Database Connection Pooling With Pgbouncer
Introduction: The Postgres Connection Pool Problem
When Postgres was created nearly 25 years ago, the developers decided not to use threads for new requests; rather, they decided to create a new process for each request. Their reasoning was that processes were less likely to cause memory corruption, and in the end weren’t all that expensive to create on the targeted platform (Unix). Since then, that decision has sparked a lot of conversation. But the developers have stood by their decision and have been resistant to a re-architecture.
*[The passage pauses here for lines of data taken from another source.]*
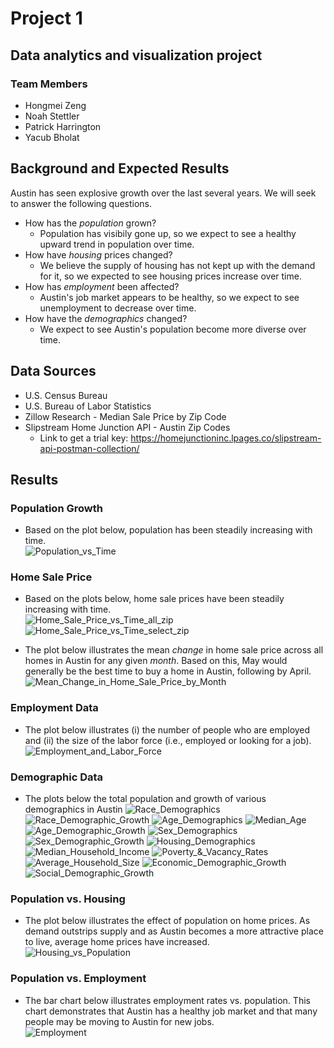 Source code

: # Project 1  
## Data analytics and visualization project  
### Team Members
* Hongmei Zeng  
* Noah Stettler  
* Patrick Harrington  
* Yacub Bholat  

## Background and Expected Results
Austin has seen explosive growth over the last several years. We will seek to answer the following questions.
* How has the *population* grown?  
  * Population has visibily gone up, so we expect to see a healthy upward trend in population over time.  
* How have *housing* prices changed?  
  * We believe the supply of housing has not kept up with the demand for it, so we expected to see housing prices increase over time.  
* How has *employment* been affected?  
  * Austin's job market appears to be healthy, so we expect to see unemployment to decrease over time.
* How have the *demographics* changed?  
  * We expect to see Austin's population become more diverse over time.

## Data Sources  
* U.S. Census Bureau  
* U.S. Bureau of Labor Statistics  
* Zillow Research - Median Sale Price by Zip Code  
* Slipstream Home Junction API - Austin Zip Codes  
  * Link to get a trial key: https://homejunctioninc.lpages.co/slipstream-api-postman-collection/

## Results  
### Population Growth
* Based on the plot below, population has been steadily increasing with time.  
![Population_vs_Time](Images/01_AustinPopulationGrowth.png)

### Home Sale Price
  * Based on the plots below, home sale prices have been steadily increasing with time.  
![Home_Sale_Price_vs_Time_all_zip](Images/02a_PropertySalePriceVsTimeByZipCode_All.png)  
![Home_Sale_Price_vs_Time_select_zip](Images/02b_PropertySalePriceVsTimeByZipCode_Select.png)

  * The plot below illustrates the mean *change* in home sale price across all homes in Austin for any given *month*. Based on this, May would generally be the best time to buy a home in Austin, following by April.  
![Mean_Change_in_Home_Sale_Price_by_Month](Images/03_MeanChangeInSalePriceAcrossAustinByMonth(2008-2019).png)

### Employment Data
* The plot below illustrates (i) the number of people who are employed and (ii) the size of the labor force (i.e., employed or looking for a job).  
![Employment_and_Labor_Force](Images/04_EmploymentAmountAndLaborForce.png)

### Demographic Data
* The plots below the total population and growth of various demographics in Austin
![Race_Demographics](Images/09_RaceDemographics.png)
![Race_Demographic_Growth](Images/10_RaceGrowth.png)
![Age_Demographics](Images/11_AgeDemographics.png)
![Median_Age](Images/12_MedianAge.png)
![Age_Demographic_Growth](Images/13_AgeGrowth.png)
![Sex_Demographics](Images/14_SexDemographics.png)
![Sex_Demographic_Growth](Images/15_SexDemographicsGrowth.png)
![Housing_Demographics](Images/16_HousingUnits.png)
![Median_Household_Income](Images/17_MedianIncome.png)
![Poverty_&_Vacancy_Rates](Images/18_PovertyVacancy.png)
![Average_Household_Size](Images/19_HouseholdSize.png)
![Economic_Demographic_Growth](Images/20_EconomicGrowth.png)
![Social_Demographic_Growth](Images/21_SocialGrowth.png)

### Population vs. Housing
* The plot below illustrates the effect of population on home prices. As demand outstrips supply and as Austin becomes a more attractive place to live, average home prices have increased.  
![Housing_vs_Population](Images/22_HousingVsPopulation.png)

### Population vs. Employment
* The bar chart below illustrates employment rates vs. population. This chart demonstrates that Austin has a healthy job market and that many people may be moving to Austin for new jobs.  
![Employment](Images/23_EmploymentVsHousing.png)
At the time, the decision to use processes was fine. But modern apps (microservices, for example) tend to require a lot of connections and use and release those connections very quickly. So while the “no threads” decision was tenable ten years ago, today the inability for Postgres to scale is a serious issue. Luckily, this is a well-known issue that developers have been facing and solving for years.
So what is the answer? Connection pools.
In this article, we’re going to look at connection pooling and options for connection pools on Postgres. Then, we’ll implement a PgBouncer connection pool on an app.
What Are Connection Pools?
Connection pools are a cache of open database connections that can be reused by clients. Using a pool mitigates strain on the database by reducing requests for new connections. Pools also increase the performance of individual database calls, since no time is spent requesting and opening the connection).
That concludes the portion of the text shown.